- WHAT IS EXPECTED -
Your copy should hold the lines below from the first through the one that contains "tree) of particles", each retyped exactly, and no pictures.

====================

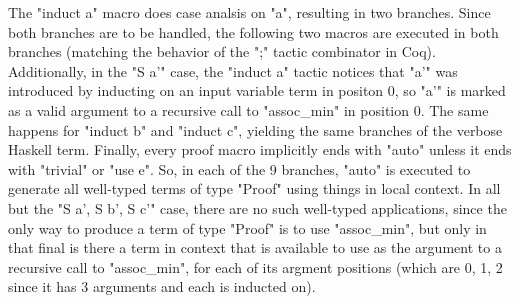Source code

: The "induct a" macro does case analsis on "a", resulting in two branches. Since both branches are to be handled, the following two macros are executed in both branches (matching the behavior of the ";" tactic combinator in Coq).
Additionally, in the "S a'" case, the "induct a" tactic notices that "a'" was introduced by inducting on an input variable term in positon 0, so "a'" is marked as a valid argument to a recursive call to "assoc\_min" in position 0.
The same happens for "induct b" and "induct c", yielding the same branches of the verbose Haskell term.
Finally, every proof macro implicitly ends with "auto" unless it ends with "trivial" or "use e".
So, in each of the 9 branches, "auto" is executed to generate all well-typed terms of type "Proof" using things in local context.
In all but the "S a', S b', S c'" case, there are no such well-typed applications, since the only way to produce a term of type "Proof" is to use "assoc\_min", but only in that final is there a term in context that is available to use as the argument to a recursive call to "assoc\_min", for each of its argment positions (which are 0, 1, 2 since it has 3 arguments and each is inducted on).


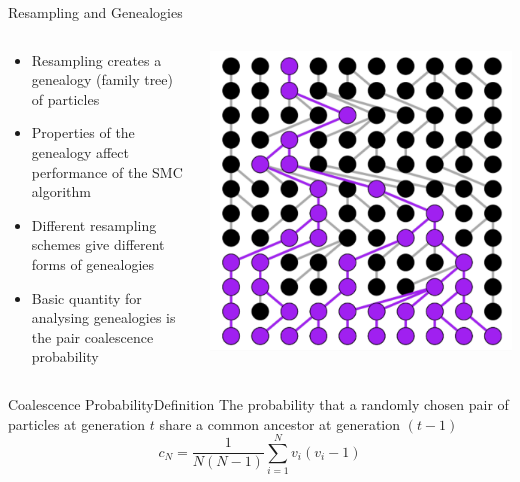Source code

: \documentclass[aspectratio=169]{beamer}
\theoremstyle{definition}
\newcommand{\vt}[1]{v_{#1}}
\begin{document}
\begin{frame}{Resampling and Genealogies}
\begin{columns}
\begin{column}{0.45\textwidth}
\begin{itemize}
\item Resampling creates a genealogy (family tree) of particles
\item Properties of the genealogy affect performance of the SMC algorithm
\item Different resampling schemes give different forms of genealogies
\item Basic quantity for analysing genealogies is the pair coalescence probability
\end{itemize}
\end{column}
\begin{column}{0.45\textwidth}
\includegraphics[width=\textwidth]{eg_WF.pdf}
\end{column}
\end{columns}
\end{frame}


\begin{frame}{Coalescence Probability}{Definition}
The probability that a randomly chosen pair of particles at generation $t$ share a common ancestor at generation $(t-1)$
\begin{equation*}
c_N = \frac{1}{N(N-1)} \sum_{i=1}^N \vt{i}(\vt{i}-1)
\end{equation*}

\end{frame}
\end{document}
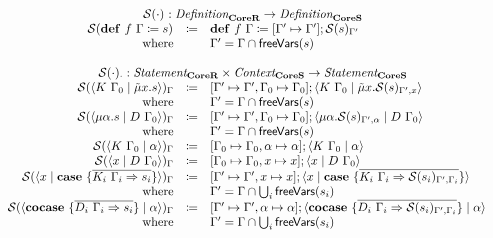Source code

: \[
  \begin{array}{rcll}
    \multicolumn{4}{c}{\substruct{\cdot}{} : \emph{Definition}_{\targetred{}} \rightarrow \emph{Definition}_{\targetsub{}}}\\
    \substruct{\defi{f\ \Gamma}{s}}{} & \coloneq & \defi{f\ \Gamma}{\substitute{\Gamma' \mapsto \Gamma'}{\substruct{s}{\Gamma'}}} & \\
    \text{where} &  & \Gamma' = \Gamma \cap \free{s} & \\
    \\
    \multicolumn{4}{c}{\substruct{\cdot}{\cdot} : \emph{Statement}_{\targetred{}} \times \emph{Context}_{\targetsub{}} \rightarrow \emph{Statement}_{\targetsub{}}}\\
    \substruct{\cut{K\ \Gamma_0}{\tilde{\mu}x.s}}{\Gamma} & \coloneq & \substitute{\Gamma' \mapsto \Gamma', \Gamma_0 \mapsto \Gamma_0}{\cut{K\ \Gamma_0}{\tilde{\mu}x.\substruct{s}{\Gamma', x}}} & \\
    \text{where} &  & \Gamma' = \Gamma \cap \free{s} & \\
    \substruct{\cut{\mu\alpha.s}{D\ \Gamma_0}}{\Gamma} & \coloneq & \substitute{\Gamma' \mapsto \Gamma', \Gamma_0 \mapsto \Gamma_0}{\cut{\mu\alpha.\substruct{s}{\Gamma', \alpha}}{D\ \Gamma_0}} & \\
    \text{where} &  & \Gamma' = \Gamma \cap \free{s} & \\
    \substruct{\cut{K\ \Gamma_0}{\alpha}}{\Gamma} & \coloneq & \substitute{\Gamma_0 \mapsto \Gamma_0, \alpha \mapsto \alpha}{\cut{K\ \Gamma_0}{\alpha}} & \\
    \substruct{\cut{x}{D\ \Gamma_0}}{\Gamma} & \coloneq & \substitute{\Gamma_0 \mapsto \Gamma_0, x \mapsto x}{\cut{x}{D\ \Gamma_0}} & \\
    \substruct{\cut{x}{\case{\overline{K_i\ \Gamma_i \Rightarrow s_i}}}}{\Gamma} & \coloneq & \substitute{\Gamma' \mapsto \Gamma', x \mapsto x}{\cut{x}{\case{\overline{K_i\ \Gamma_i \Rightarrow \substruct{s_i}{\Gamma', \Gamma_i}}}}} & \\
    \text{where} &  & \Gamma' = \Gamma \cap \bigcup_i \free{s_i} & \\
    \substruct{\cut{\cocase{\overline{D_i\ \Gamma_i \Rightarrow s_i}}}{\alpha}}{\Gamma} & \coloneq & \substitute{\Gamma' \mapsto \Gamma', \alpha \mapsto \alpha}{\cut{\cocase{\overline{D_i\ \Gamma_i \Rightarrow \substruct{s_i}{\Gamma', \Gamma_i}}}}{\alpha}} & \\
    \text{where} &  & \Gamma' = \Gamma \cap \bigcup_i \free{s_i} & \\

\end{array}\]
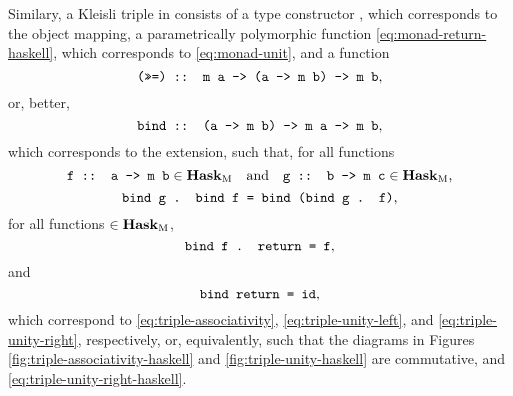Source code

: Similary, a Kleisli triple in \hask consists of a type constructor
, which corresponds to the object mapping, a
parametrically polymorphic function 
\eqref{eq:monad-return-haskell}, which corresponds to
\eqref{eq:monad-unit}, and a function
\begin{equation*}
  \text{\texttt{(>>=) :: m a -> (a -> m b) -> m b}}
  \text{,}
\end{equation*}
or, better,
\begin{equation*}
  \text{\texttt{bind :: (a -> m b) -> m a -> m b}}
  \text{,}
\end{equation*}
which corresponds to the extension, such that, for all
functions
\begin{equation*}
  \text{\texttt{f :: a -> m b}} \in \mathcal{\mathbf{Hask}}_{\operatorname{M}}
  \quad
  \text{and}
  \quad
  \text{\texttt{g :: b -> m c}} \in \mathcal{\mathbf{Hask}}_{\operatorname{M}}
  \text{,}
\end{equation*}
\begin{equation}
  \label{eq:triple-associativity-haskell}
  \text{\texttt{bind g . bind f = bind (bind g . f)}}
  \text{,}
\end{equation}
for all functions  $\in \mathcal{\mathbf{Hask}}_{\operatorname{M}}$,
\begin{equation}
  \label{eq:triple-unity-left-haskell}
  \text{\texttt{bind f . return = f}}
  \text{,}
\end{equation}
and
\begin{equation}
  \label{eq:triple-unity-right-haskell}
  \text{\texttt{bind return = id}}
  \text{,}
\end{equation}
which correspond to \eqref{eq:triple-associativity},
\eqref{eq:triple-unity-left}, and \eqref{eq:triple-unity-right},
respectively, or, equivalently, such that the diagrams in Figures
\ref{fig:triple-associativity-haskell} and
\ref{fig:triple-unity-haskell} are commutative, and
\eqref{eq:triple-unity-right-haskell}.
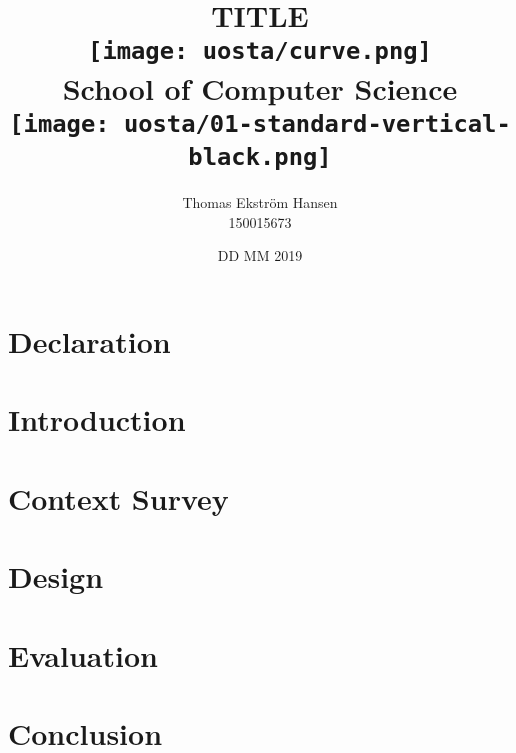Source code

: \documentclass[12pt]{report}
\title{
    {TITLE}\\
    \vspace{2cm}
    {\texttt{[image: uosta/curve.png]}}\\
    {\fontfamily{ppl}\selectfont\large School of Computer Science}\\
    \vspace{-0.8cm}
    {\texttt{[image: uosta/01-standard-vertical-black.png]}}\\
    \vspace{-2cm}
}
\author{
    {Thomas Ekstr{\" o}m Hansen}\\
    {150015673}
}
\date{DD MM 2019}
\begin{document}
    \maketitle
    
    \tableofcontents
    
    \chapter*{Declaration}
    
    
    \chapter{Introduction}
    
    
    \chapter{Context Survey}
    
        
    \chapter{Design}
    
    
    \chapter{Evaluation}
    
        
    \chapter{Conclusion}
    
    
    
    
\end{document}
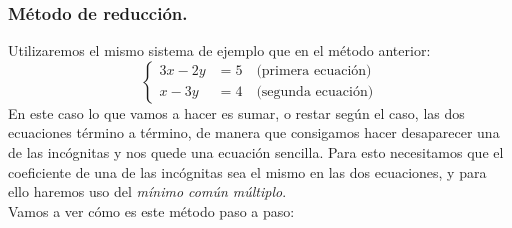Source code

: \documentclass[a4paper,11pt,answers]{exam}
\begin{document}
   \subsubsection{Método de reducción.}
  Utilizaremos el mismo sistema de ejemplo que en el método anterior:
  \[\begin{cases}
      3x-2y&=5 \quad \text{(primera ecuación)}\\
      x-3y &= 4 \quad \text{(segunda ecuación)}
    \end{cases}\]
  En este caso lo que vamos a hacer es sumar, o restar según el caso, las dos ecuaciones término a término, de manera que consigamos hacer desaparecer una de las incógnitas y nos quede una ecuación sencilla. Para esto necesitamos que el coeficiente de una de las incógnitas sea el mismo en las dos ecuaciones, y para ello haremos uso del \textit{mínimo común múltiplo}.\\
  Vamos a ver cómo es este método paso a paso:
\end{document}
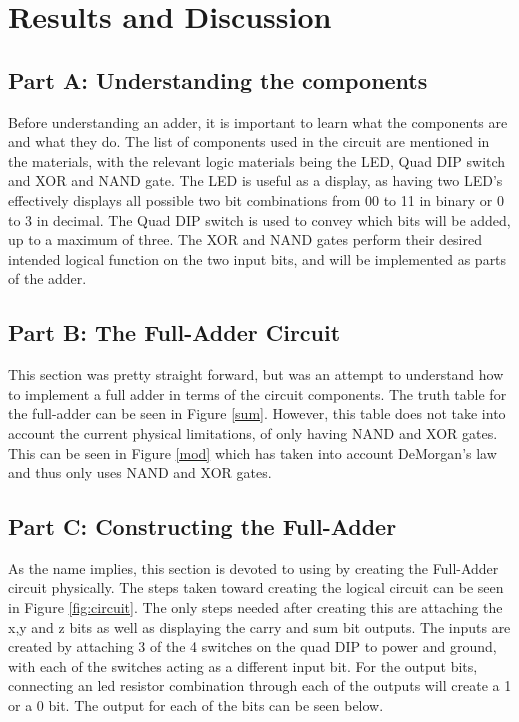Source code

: \documentclass[10pt]{article}
\begin{document}
\section{Results and Discussion}

\subsection{Part A: Understanding the components}

Before understanding an adder, it is important to learn what the components are and what they do. The list of components used in the circuit are mentioned in the materials, with the relevant logic materials being the LED, Quad DIP switch and XOR and NAND gate. The LED is useful as a display, as having two LED's effectively displays all possible two bit combinations from 00 to 11 in binary or 0 to 3 in decimal. The Quad DIP switch is used to convey which bits will be added, up to a maximum of three. The XOR and NAND gates perform their desired intended logical function on the two input bits, and will be implemented as parts of the adder.

\subsection{Part B: The Full-Adder Circuit}

This section was pretty straight forward, but was an attempt to understand how to implement a full adder in  terms of the circuit components. The truth table for the full-adder can be seen in Figure \ref{sum}. However, this table does not take into account the current physical limitations, of only having NAND and XOR gates. This can be seen in Figure \ref{mod} which has taken into account DeMorgan's law and thus only uses NAND and XOR gates. 

\subsection{Part C: Constructing the Full-Adder}

As the name implies, this section is devoted to using by creating the Full-Adder circuit physically. The steps taken toward creating the logical circuit can be seen in Figure \ref{fig:circuit}. The only steps needed after creating this are attaching the x,y and z bits as well as displaying the carry and sum bit outputs. The inputs are created by attaching 3 of the 4 switches on the quad DIP to power and ground, with each of the switches acting as a different input bit. For the output bits, connecting an led resistor combination through each of the outputs will create a 1 or a 0 bit. The output for each of the bits can be seen below.
\end{document}

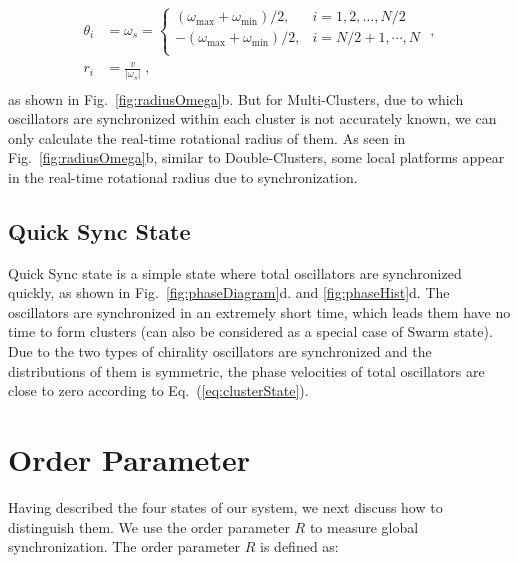 \documentclass[%
 aip,
 amsmath,amssymb,
 reprint,%
]{revtex4-1}
\begin{document}
\begin{equation}
    \begin{aligned}\label{eq:clusterState2}
        \theta _i&=\omega _s=\begin{cases}
        \left( \omega _{\max}+\omega _{\min} \right) /2,&		i=1,2,\dots ,N/2\\
        -\left( \omega _{\max}+\omega _{\min} \right) /2,&		i=N/2+1,\cdots ,N\\
    \end{cases}\,\,,\\
        r_i&=\frac{v}{\left|\omega _s\right|}\;,\\
    \end{aligned}
\end{equation}
as shown in Fig.~\ref{fig:radiusOmega}b. But for Multi-Clusters, due to which oscillators are synchronized within each cluster is not accurately known, we can only calculate the real-time rotational radius of them. As seen in Fig.~\ref{fig:radiusOmega}b, similar to Double-Clusters, some local platforms appear in the real-time rotational radius due to synchronization.

\subsection{Quick Sync State}

Quick Sync state is a simple state where total oscillators are synchronized quickly, as shown in Fig.~\ref{fig:phaseDiagram}d. and \ref{fig:phaseHist}d. The oscillators are synchronized in an extremely short time, which leads them have no time to form clusters (can also be considered as a special case of Swarm state). Due to the two types of chirality oscillators are synchronized and the distributions of them is symmetric, the phase velocities of total oscillators are close to zero according to Eq.~(\ref{eq:clusterState}).

\section{\label{sec:orderParam}Order Parameter}

Having described the four states of our system, we next discuss how to distinguish them. We use the order parameter $R$ to measure global synchronization. The order parameter $R$ is defined as:
\end{document}
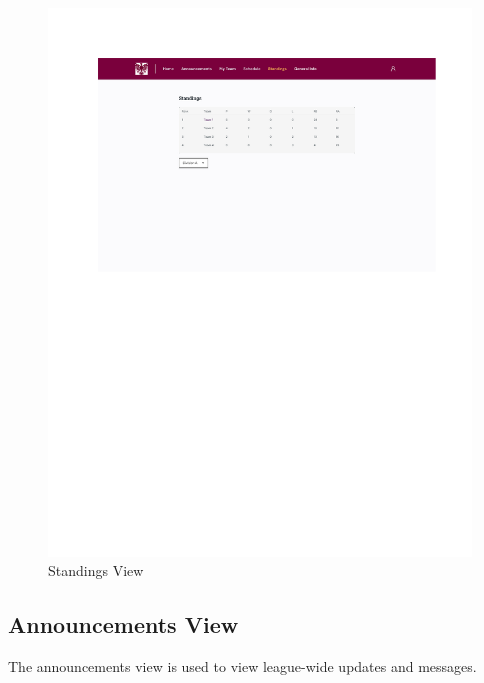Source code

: \documentclass[12pt, titlepage]{article}
\begin{document}
\begin{figure}[H]
  \centering
  \includegraphics[scale=0.7]{StandingsView.pdf}
  \caption{Standings View}
  \label{fig:standings_view}
\end{figure}

\newpage

\subsection{Announcements View}
The announcements view is used to view league-wide updates and messages.
\end{document}
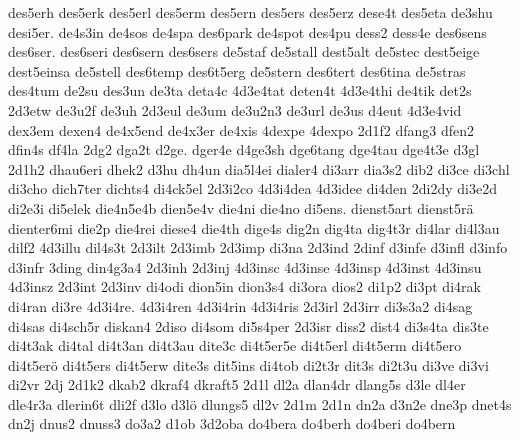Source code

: {    des5erh
    des5erk
    des5erl
    des5erm
    des5ern
    des5ers
    des5erz
    dese4t
    des5eta
    de3shu
    desi5er.
    de4s3in
    de4sos
    de4spa
    des6park
    de4spot
    des4pu
    dess2
    dess4e
    des6sens
    des6ser.
    des6seri
    des6sern
    des6sers
    de5staf
    de5stall
    dest5alt
    de5stec
    dest5eige
    dest5einsa
    de5stell
    des6temp
    des6t5erg
    de5stern
    des6tert
    des6tina
    de5stras
    des4tum
    de2su
    des3un
    de3ta
    deta4c
    4d3e4tat
    deten4t
    4d3e4thi
    de4tik
    det2s
    2d3etw
    de3u2f
    de3uh
    2d3eul
    de3um
    de3u2n3
    de3url
    de3us
    d4eut
    4d3e4vid
    dex3em
    dexen4
    de4x5end
    de4x3er
    de4xis
    4dexpe
    4dexpo
    2d1f2
    dfang3
    dfen2
    dfin4s
    df4la
    2dg2
    dga2t
    d2ge.
    dger4e
    d4ge3sh
    dge6tang
    dge4tau
    dge4t3e
    d3gl
    2d1h2
    dhau6eri
    dhek2
    d3hu
    dh4un
    dia5l4ei
    dialer4
    di3arr
    dia3s2
    dib2
    di3ce
    di3chl
    di3cho
    dich7ter
    dichts4
    di4ck5el
    2d3i2co
    4d3i4dea
    4d3idee
    di4den
    2di2dy
    di3e2d
    di2e3i
    di5elek
    die4n5e4b
    dien5e4v
    die4ni
    die4no
    di5ens.
    dienst5art
    dienst5rä
    dienter6mi
    die2p
    die4rei
    diese4
    die4th
    dige4s
    dig2n
    dig4ta
    dig4t3r
    di4lar
    di4l3au
    dilf2
    4d3illu
    dil4s3t
    2d3ilt
    2d3imb
    2d3imp
    di3na
    2d3ind
    2dinf
    d3infe
    d3infl
    d3info
    d3infr
    3ding
    din4g3a4
    2d3inh
    2d3inj
    4d3insc
    4d3inse
    4d3insp
    4d3inst
    4d3insu
    4d3insz
    2d3int
    2d3inv
    di4odi
    dion5in
    dion3s4
    di3ora
    dios2
    di1p2
    di3pt
    di4rak
    di4ran
    di3re
    4d3i4re.
    4d3i4ren
    4d3i4rin
    4d3i4ris
    2d3irl
    2d3irr
    di3s3a2
    di4sag
    di4sas
    di4sch5r
    diskan4
    2diso
    di4som
    di5s4per
    2d3isr
    diss2
    dist4
    di3s4ta
    dis3te
    di4t3ak
    di4tal
    di4t3an
    di4t3au
    dite3c
    di4t5er5e
    di4t5erl
    di4t5erm
    di4t5ero
    di4t5erö
    di4t5ers
    di4t5erw
    dite3s
    dit5ins
    di4tob
    di2t3r
    dit3s
    di2t3u
    di3ve
    di3vi
    di2vr
    2dj
    2d1k2
    dkab2
    dkraf4
    dkraft5
    2d1l
    dl2a
    dlan4dr
    dlang5s
    d3le
    dl4er
    dle4r3a
    dlerin6t
    dli2f
    d3lo
    d3lö
    dlungs5
    dl2v
    2d1m
    2d1n
    dn2a
    d3n2e
    dne3p
    dnet4s
    dn2j
    dnus2
    dnuss3
    do3a2
    d1ob
    3d2oba
    do4bera
    do4berh
    do4beri
    do4bern
}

====================

- THE COMPLETED TASK -
Source code

: The "induct a" macro does case analsis on "a", resulting in two branches. Since both branches are to be handled, the following two macros are executed in both branches (matching the behavior of the ";" tactic combinator in Coq).
Additionally, in the "S a'" case, the "induct a" tactic notices that "a'" was introduced by inducting on an input variable term in positon 0, so "a'" is marked as a valid argument to a recursive call to "assoc\_min" in position 0.
The same happens for "induct b" and "induct c", yielding the same branches of the verbose Haskell term.
Finally, every proof macro implicitly ends with "auto" unless it ends with "trivial" or "use e".
So, in each of the 9 branches, "auto" is executed to generate all well-typed terms of type "Proof" using things in local context.
In all but the "S a', S b', S c'" case, there are no such well-typed applications, since the only way to produce a term of type "Proof" is to use "assoc\_min", but only in that final is there a term in context that is available to use as the argument to a recursive call to "assoc\_min", for each of its argment positions (which are 0, 1, 2 since it has 3 arguments and each is inducted on).


Source code

: \documentclass[aspectratio=169]{beamer}
\theoremstyle{definition}
\newcommand{\vt}[1]{v_{#1}}
\begin{document}
\begin{frame}{Resampling and Genealogies}
\begin{columns}
\begin{column}{0.45\textwidth}
\begin{itemize}
\item Resampling creates a genealogy (family tree) of particles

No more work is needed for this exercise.